+++ TASK MATERIAL +++
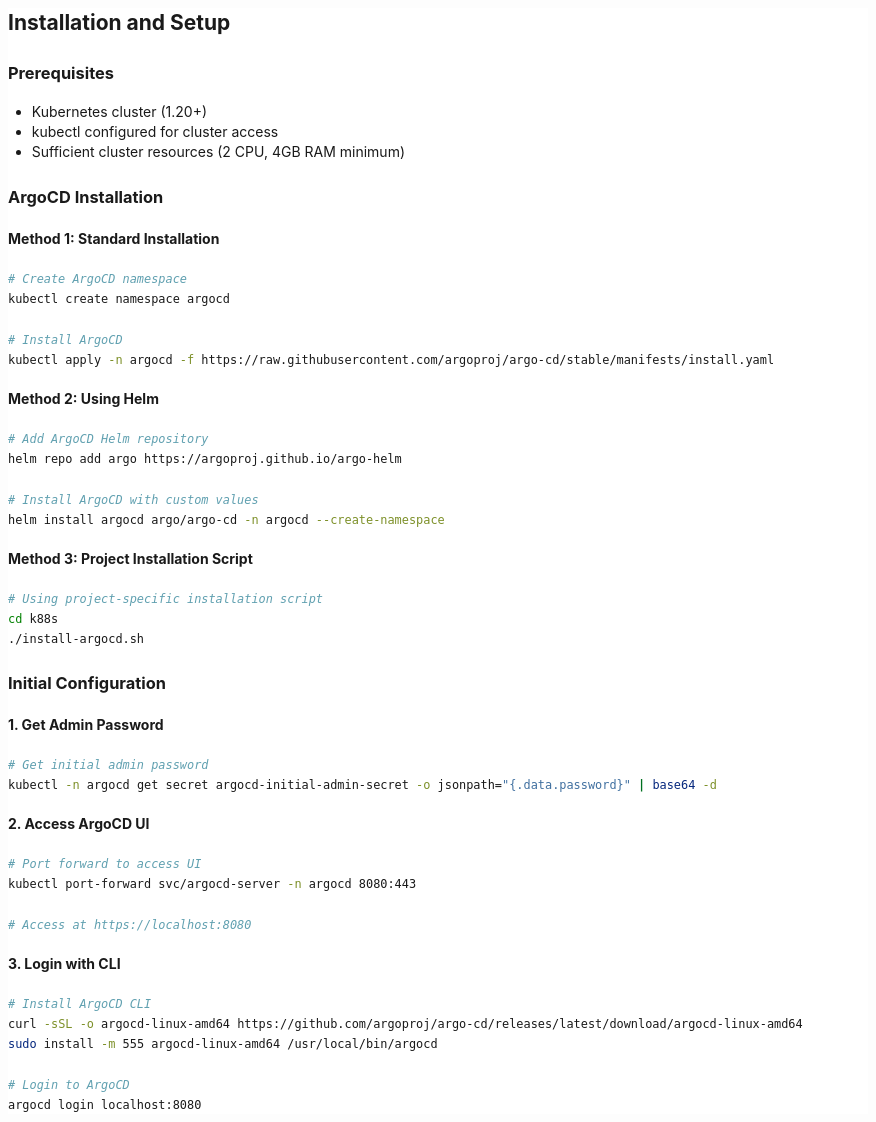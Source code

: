 ## Installation and Setup

### Prerequisites
- Kubernetes cluster (1.20+)
- kubectl configured for cluster access
- Sufficient cluster resources (2 CPU, 4GB RAM minimum)

### ArgoCD Installation

#### Method 1: Standard Installation
```bash
# Create ArgoCD namespace
kubectl create namespace argocd

# Install ArgoCD
kubectl apply -n argocd -f https://raw.githubusercontent.com/argoproj/argo-cd/stable/manifests/install.yaml
```

#### Method 2: Using Helm
```bash
# Add ArgoCD Helm repository
helm repo add argo https://argoproj.github.io/argo-helm

# Install ArgoCD with custom values
helm install argocd argo/argo-cd -n argocd --create-namespace
```

#### Method 3: Project Installation Script
```bash
# Using project-specific installation script
cd k88s
./install-argocd.sh
```

### Initial Configuration

#### 1. Get Admin Password
```bash
# Get initial admin password
kubectl -n argocd get secret argocd-initial-admin-secret -o jsonpath="{.data.password}" | base64 -d
```

#### 2. Access ArgoCD UI
```bash
# Port forward to access UI
kubectl port-forward svc/argocd-server -n argocd 8080:443

# Access at https://localhost:8080
```

#### 3. Login with CLI
```bash
# Install ArgoCD CLI
curl -sSL -o argocd-linux-amd64 https://github.com/argoproj/argo-cd/releases/latest/download/argocd-linux-amd64
sudo install -m 555 argocd-linux-amd64 /usr/local/bin/argocd

# Login to ArgoCD
argocd login localhost:8080
```
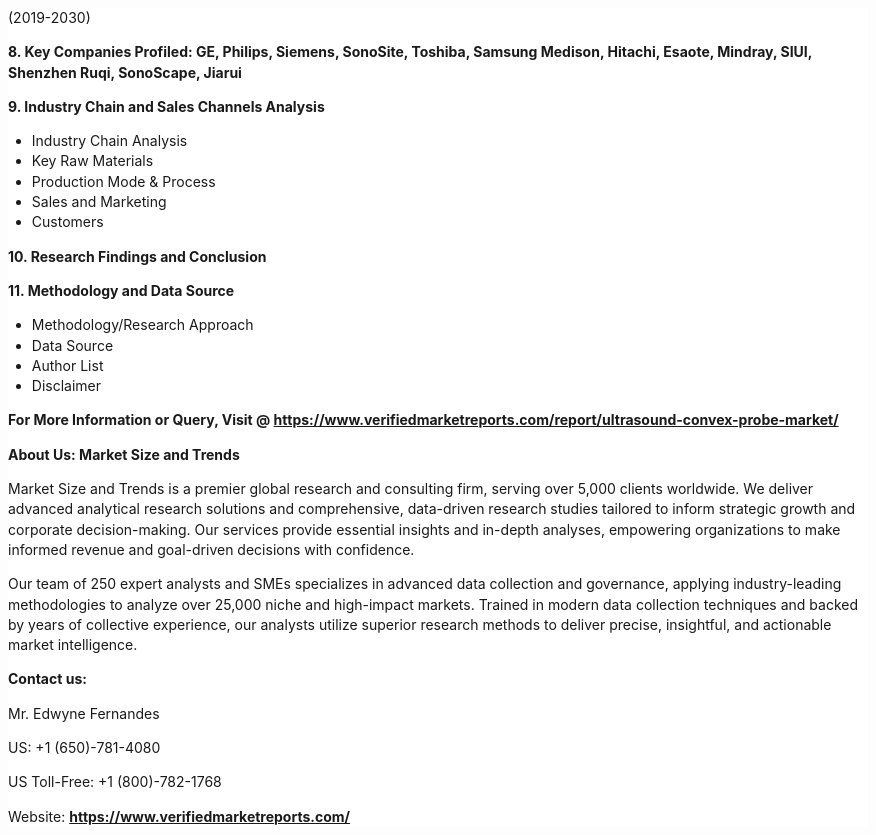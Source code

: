 (2019-2030)</li></ul><p><strong>8. Key Companies Profiled: GE, Philips, Siemens, SonoSite, Toshiba, Samsung Medison, Hitachi, Esaote, Mindray, SIUI, Shenzhen Ruqi, SonoScape, Jiarui</strong></p><p><strong>9. Industry Chain and Sales Channels Analysis</strong></p><ul><li>Industry Chain Analysis</li><li>Key Raw Materials</li><li>Production Mode &amp; Process</li><li>Sales and Marketing</li><li>Customers</li></ul><p><strong>10. Research Findings and Conclusion</strong></p><p><strong>11. Methodology and Data Source</strong></p><ul><li>Methodology/Research Approach</li><li>Data Source</li><li>Author List</li><li>Disclaimer</li></ul></p><p><strong>For More Information or Query, Visit @ <a href="https://www.verifiedmarketreports.com/report/ultrasound-convex-probe-market/">https://www.verifiedmarketreports.com/report/ultrasound-convex-probe-market/</a></strong></p><p><strong>About Us: Market Size and Trends</strong></p><p>Market Size and Trends is a premier global research and consulting firm, serving over 5,000 clients worldwide. We deliver advanced analytical research solutions and comprehensive, data-driven research studies tailored to inform strategic growth and corporate decision-making. Our services provide essential insights and in-depth analyses, empowering organizations to make informed revenue and goal-driven decisions with confidence.</p><p>Our team of 250 expert analysts and SMEs specializes in advanced data collection and governance, applying industry-leading methodologies to analyze over 25,000 niche and high-impact markets. Trained in modern data collection techniques and backed by years of collective experience, our analysts utilize superior research methods to deliver precise, insightful, and actionable market intelligence.</p><p><strong>Contact us:</strong></p><p>Mr. Edwyne Fernandes</p><p>US: +1 (650)-781-4080</p><p>US Toll-Free: +1 (800)-782-1768</p><p>Website: <strong><a href="https://www.verifiedmarketreports.com/">https://www.verifiedmarketreports.com/</a></strong></p>
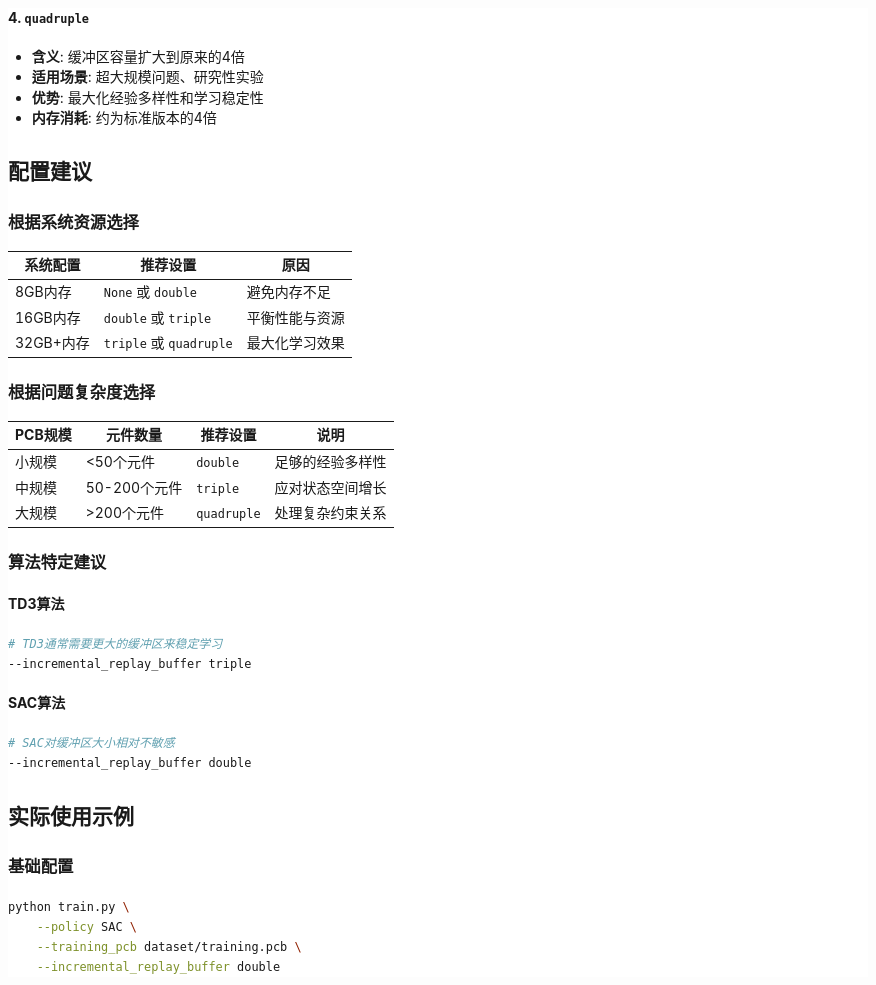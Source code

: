 #### 4. `quadruple`
- **含义**: 缓冲区容量扩大到原来的4倍
- **适用场景**: 超大规模问题、研究性实验
- **优势**: 最大化经验多样性和学习稳定性
- **内存消耗**: 约为标准版本的4倍

## 配置建议

### 根据系统资源选择

| 系统配置 | 推荐设置 | 原因 |
|---------|---------|------|
| 8GB内存 | `None` 或 `double` | 避免内存不足 |
| 16GB内存 | `double` 或 `triple` | 平衡性能与资源 |
| 32GB+内存 | `triple` 或 `quadruple` | 最大化学习效果 |

### 根据问题复杂度选择

| PCB规模 | 元件数量 | 推荐设置 | 说明 |
|---------|---------|---------|------|
| 小规模 | <50个元件 | `double` | 足够的经验多样性 |
| 中规模 | 50-200个元件 | `triple` | 应对状态空间增长 |
| 大规模 | >200个元件 | `quadruple` | 处理复杂约束关系 |

### 算法特定建议

#### TD3算法
```bash
# TD3通常需要更大的缓冲区来稳定学习
--incremental_replay_buffer triple
```

#### SAC算法  
```bash
# SAC对缓冲区大小相对不敏感
--incremental_replay_buffer double
```

## 实际使用示例

### 基础配置
```bash
python train.py \
    --policy SAC \
    --training_pcb dataset/training.pcb \
    --incremental_replay_buffer double
```
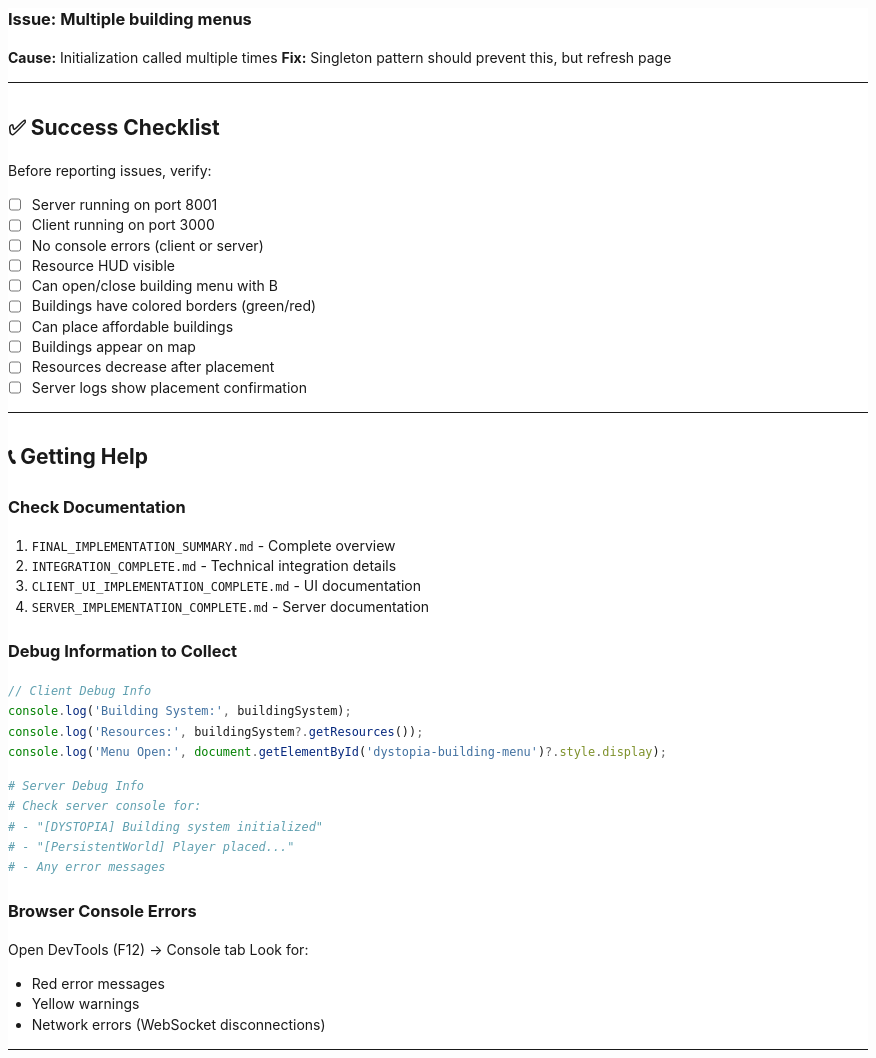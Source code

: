 ### Issue: Multiple building menus
**Cause:** Initialization called multiple times
**Fix:** Singleton pattern should prevent this, but refresh page

---

## ✅ Success Checklist

Before reporting issues, verify:

- [ ] Server running on port 8001
- [ ] Client running on port 3000
- [ ] No console errors (client or server)
- [ ] Resource HUD visible
- [ ] Can open/close building menu with B
- [ ] Buildings have colored borders (green/red)
- [ ] Can place affordable buildings
- [ ] Buildings appear on map
- [ ] Resources decrease after placement
- [ ] Server logs show placement confirmation

---

## 📞 Getting Help

### Check Documentation
1. `FINAL_IMPLEMENTATION_SUMMARY.md` - Complete overview
2. `INTEGRATION_COMPLETE.md` - Technical integration details
3. `CLIENT_UI_IMPLEMENTATION_COMPLETE.md` - UI documentation
4. `SERVER_IMPLEMENTATION_COMPLETE.md` - Server documentation

### Debug Information to Collect
```javascript
// Client Debug Info
console.log('Building System:', buildingSystem);
console.log('Resources:', buildingSystem?.getResources());
console.log('Menu Open:', document.getElementById('dystopia-building-menu')?.style.display);
```

```bash
# Server Debug Info
# Check server console for:
# - "[DYSTOPIA] Building system initialized"
# - "[PersistentWorld] Player placed..."
# - Any error messages
```

### Browser Console Errors
Open DevTools (F12) → Console tab
Look for:
- Red error messages
- Yellow warnings
- Network errors (WebSocket disconnections)

---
+++
ABOUT THIS TASK -> When the word "triple" shows up in a line of the material, count that line; report only the final number.

EXERCISE RESULT -> 4